Genomic Data Has Become a Strategic Asset: Why High-Risk Laboratories Need to Act Now

This month, Sention presented on cyber-biosecurity at the prestigious Global Health Security Conference in Kuala Lumpur. As the first dedicated cyber-biosecurity workshop delivered at the conference, it highlighted how rapidly this emerging discipline is moving from a niche concern to a strategic priority for research institutions, public health laboratories and organisations handling high-consequence biological information.
One thing became clear: biology is becoming increasingly digital, and with that transformation comes a new category of risk.
For decades, laboratories have focused on biosafety and biosecurity to protect people and valuable biological materials. Today, however, a new challenge is emerging at the intersection of biology, digital technology and cybersecurity: cyber-biosecurity.
Cyber-biosecurity is not about replacing biosafety, biosecurity or cybersecurity. Rather, it is about recognising the gaps that exist between them and understanding how the increasing convergence of biology and digital technologies is creating new vulnerabilities.
As genomic sequencing, cloud platforms, artificial intelligence and international collaboration become central to modern science, laboratories are becoming increasingly connected and data-driven. While these advances are accelerating discovery, they are also creating new opportunities for cyber criminals and state-based actors seeking access to valuable scientific information.
Recent years have seen a sharp rise in cyber-attacks targeting healthcare, research and biotechnology organisations. Ransomware groups, cybercriminal syndicates and nation-state actors are no longer focused solely on financial institutions or government agencies. High-risk laboratories and genomic facilities are increasingly attractive targets because of the unique value of the information they hold.
Why Genomic Data Matters
Unlike many forms of information, genomic data cannot simply be changed or reissued. Once compromised, it remains sensitive indefinitely.
Modern laboratories hold far more than DNA sequences. They also manage:
- Human and pathogen genomic data.
- Clinical trial information.
- Research intellectual property and unpublished findings.
- Diagnostic methodologies and analytical pipelines.
- AI models and bioinformatics tools.
- .International collaboration data and sensitive metadata.
- High-value biological inventories.
Together, these assets represent significant scientific, economic and strategic value.

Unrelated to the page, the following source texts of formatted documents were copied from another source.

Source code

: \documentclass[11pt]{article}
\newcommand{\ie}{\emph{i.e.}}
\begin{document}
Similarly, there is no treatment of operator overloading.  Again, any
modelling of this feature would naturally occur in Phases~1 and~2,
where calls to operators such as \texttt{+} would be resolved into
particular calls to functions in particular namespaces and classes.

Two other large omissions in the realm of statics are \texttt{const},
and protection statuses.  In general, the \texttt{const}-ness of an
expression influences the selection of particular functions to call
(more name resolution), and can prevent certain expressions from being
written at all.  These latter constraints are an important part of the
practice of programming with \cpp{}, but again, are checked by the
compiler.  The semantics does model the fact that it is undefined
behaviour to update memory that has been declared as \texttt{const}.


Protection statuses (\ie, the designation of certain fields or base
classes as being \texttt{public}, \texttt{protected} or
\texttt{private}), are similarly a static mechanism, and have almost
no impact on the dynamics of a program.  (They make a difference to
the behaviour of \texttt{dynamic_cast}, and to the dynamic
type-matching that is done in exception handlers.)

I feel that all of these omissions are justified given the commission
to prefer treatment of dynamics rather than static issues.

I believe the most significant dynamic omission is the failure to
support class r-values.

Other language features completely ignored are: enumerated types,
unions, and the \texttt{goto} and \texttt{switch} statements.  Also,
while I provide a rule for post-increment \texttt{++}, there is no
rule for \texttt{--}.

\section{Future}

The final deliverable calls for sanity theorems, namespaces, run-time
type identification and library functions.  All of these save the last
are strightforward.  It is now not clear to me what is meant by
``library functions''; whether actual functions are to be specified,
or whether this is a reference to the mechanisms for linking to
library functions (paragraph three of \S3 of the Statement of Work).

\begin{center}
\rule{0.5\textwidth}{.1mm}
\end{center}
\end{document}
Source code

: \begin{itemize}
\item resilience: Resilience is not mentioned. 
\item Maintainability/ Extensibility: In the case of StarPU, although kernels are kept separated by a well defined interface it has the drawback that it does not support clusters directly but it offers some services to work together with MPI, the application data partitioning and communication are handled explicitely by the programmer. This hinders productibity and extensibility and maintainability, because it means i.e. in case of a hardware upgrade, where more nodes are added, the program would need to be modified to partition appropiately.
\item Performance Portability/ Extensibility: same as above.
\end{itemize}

For hostile actors, such information provides opportunities for espionage, intellectual property theft, competitive advantage and, potentially, deliberate manipulation and misuse. In an era of increasing strategic competition, biological data is increasingly recognised as having significant scientific, economic and strategic value.
The Consequences Extend Beyond a Cyber Incident
The impact of a cyber-attack on a laboratory goes far beyond temporary system outages.
Loss or corruption of data can undermine years of research and delay scientific outcomes. Manipulation of analytical pipelines or genomic files can compromise scientific integrity and erode confidence in results. Operational disruptions can interrupt diagnostics, surveillance programs and public health responses.
The consequences are also financial. Research delays, system recovery, regulatory obligations and reputational damage can impose significant costs on organisations.
Beyond the immediate operational and financial impacts, cyber incidents can undermine confidence in scientific outputs and erode trust among patients, research participants, collaborators and funding bodies.
Cyber-Biosecurity Is Becoming a Leadership Issue
Cyber-biosecurity is no longer solely an IT problem. Protecting valuable biological assets requires scientists, bioinformaticians, laboratory managers and technology teams to work together. Governance, cybersecurity and biosafety disciplines must increasingly converge.
Laboratory leaders should be asking:
- Which biological and digital assets are most valuable?
- What would be the impact if they were lost, stolen or manipulated?
- How secure are our cloud environments, vendors and collaborators?
- Could scientific data be altered without detection?
- Are our scientific and IT communities working together to manage risk?
Why Action Is Needed Now
The question is no longer whether research organisations and laboratories will be targeted, but whether they recognise that the convergence of biology and digital technologies has created vulnerabilities that traditional approaches were never designed to address.
Cyber-biosecurity is not simply about adding another layer of cybersecurity. It is about understanding where biological and digital risks intersect and ensuring that the experts responsible for managing them are working together.
For too long, cybersecurity and the life sciences have operated as separate disciplines. Yet genomic sequencing, AI-enabled research, cloud platforms and increasingly connected laboratory environments mean those boundaries are rapidly disappearing.
Addressing these risks requires breaking down traditional silos and bringing together scientists, bioinformaticians, laboratory leaders and cybersecurity professionals.
Cyber-biosecurity represents a convergence of two disciplines that have historically evolved independently.
As biology becomes increasingly digital, the challenge is no longer simply protecting biological materials or information systems in isolation. It is understanding where these worlds intersect and ensuring that the communities responsible for managing them are working together.